God walked with our spiritual ancestors – John the Baptist and Peter and George Fox – and we know that God walks with us now. We know from experience that God will lead us directly, just as he led Peter to Cornelius, and George Fox to Margaret Fell. God is here with us. He will lead us into even greater things if we keep following him.
As we learn from the story of Peter and Cornelius, following Jesus means staying attentive to the movement of the Spirit. It means listening to that ever-living Word of God in our hearts and in our midst, who is teaching us how to live and move in this society that so desperately needs the light of Jesus Christ.
If we’re going to be attentive in this way, if we’re going to really hear and respond to God’s guidance, we must have the courage to push the boundaries of our faith. Just like Peter and the early church were challenged to move beyond the limits of their religious tradition. Where might we be blocked by our notions of what we can and cannot do as Quakers?

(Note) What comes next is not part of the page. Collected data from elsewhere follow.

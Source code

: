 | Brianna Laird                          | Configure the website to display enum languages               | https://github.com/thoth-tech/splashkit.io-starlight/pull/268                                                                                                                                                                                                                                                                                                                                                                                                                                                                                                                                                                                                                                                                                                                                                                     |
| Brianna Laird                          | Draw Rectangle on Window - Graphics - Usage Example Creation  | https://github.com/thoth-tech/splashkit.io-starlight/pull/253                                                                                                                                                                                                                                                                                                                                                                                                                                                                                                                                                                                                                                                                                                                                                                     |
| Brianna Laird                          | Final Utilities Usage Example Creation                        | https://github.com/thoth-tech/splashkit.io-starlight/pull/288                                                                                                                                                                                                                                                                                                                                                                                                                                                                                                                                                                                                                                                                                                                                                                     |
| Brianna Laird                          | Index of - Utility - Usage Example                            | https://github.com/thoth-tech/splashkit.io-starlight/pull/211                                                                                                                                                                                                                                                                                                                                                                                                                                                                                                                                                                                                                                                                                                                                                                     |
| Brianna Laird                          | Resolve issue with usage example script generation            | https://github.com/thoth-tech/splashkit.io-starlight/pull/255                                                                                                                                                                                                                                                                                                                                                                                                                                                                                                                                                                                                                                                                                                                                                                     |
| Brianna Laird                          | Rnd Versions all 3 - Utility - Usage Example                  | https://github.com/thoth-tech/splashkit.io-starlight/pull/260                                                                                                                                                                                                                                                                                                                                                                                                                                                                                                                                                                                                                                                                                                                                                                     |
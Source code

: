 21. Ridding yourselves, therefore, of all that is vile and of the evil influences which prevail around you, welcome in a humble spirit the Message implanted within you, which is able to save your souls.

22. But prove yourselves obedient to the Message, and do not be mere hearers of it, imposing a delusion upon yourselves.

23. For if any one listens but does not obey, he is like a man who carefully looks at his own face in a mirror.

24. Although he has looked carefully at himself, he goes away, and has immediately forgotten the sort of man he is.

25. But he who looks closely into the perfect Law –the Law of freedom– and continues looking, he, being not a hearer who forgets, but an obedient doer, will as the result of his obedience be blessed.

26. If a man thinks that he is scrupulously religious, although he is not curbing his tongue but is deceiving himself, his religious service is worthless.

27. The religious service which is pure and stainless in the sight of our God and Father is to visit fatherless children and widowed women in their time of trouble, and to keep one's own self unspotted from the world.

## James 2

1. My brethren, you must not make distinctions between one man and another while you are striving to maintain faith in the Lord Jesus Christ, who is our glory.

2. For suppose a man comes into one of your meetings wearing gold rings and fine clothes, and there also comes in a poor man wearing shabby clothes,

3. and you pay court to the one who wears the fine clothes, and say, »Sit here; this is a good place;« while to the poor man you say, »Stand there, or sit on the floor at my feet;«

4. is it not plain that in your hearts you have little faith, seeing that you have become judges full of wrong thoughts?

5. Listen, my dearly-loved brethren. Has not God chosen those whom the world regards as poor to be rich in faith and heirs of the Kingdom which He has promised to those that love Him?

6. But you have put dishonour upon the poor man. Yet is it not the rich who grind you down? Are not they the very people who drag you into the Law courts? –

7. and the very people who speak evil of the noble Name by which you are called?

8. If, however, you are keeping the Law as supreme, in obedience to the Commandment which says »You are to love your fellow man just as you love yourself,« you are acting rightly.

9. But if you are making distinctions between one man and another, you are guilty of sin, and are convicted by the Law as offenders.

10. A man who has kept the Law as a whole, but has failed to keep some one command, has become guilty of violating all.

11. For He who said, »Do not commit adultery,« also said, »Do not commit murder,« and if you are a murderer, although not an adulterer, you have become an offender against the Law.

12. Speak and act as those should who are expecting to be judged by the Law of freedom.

We are entering a new era. Despite all the horror and uncertainty and darkness, this is also a very exciting time to be alive. The Holy Spirit is moving. God has work for us to do. It’s time to embrace the repentance and life change that John the Baptist taught us, in preparation for Jesus. It’s time to join with the radical, wide-open movement of God that Peter saw when Cornelius and his household received the Holy Spirit.
It’s time to follow where the Spirit leads.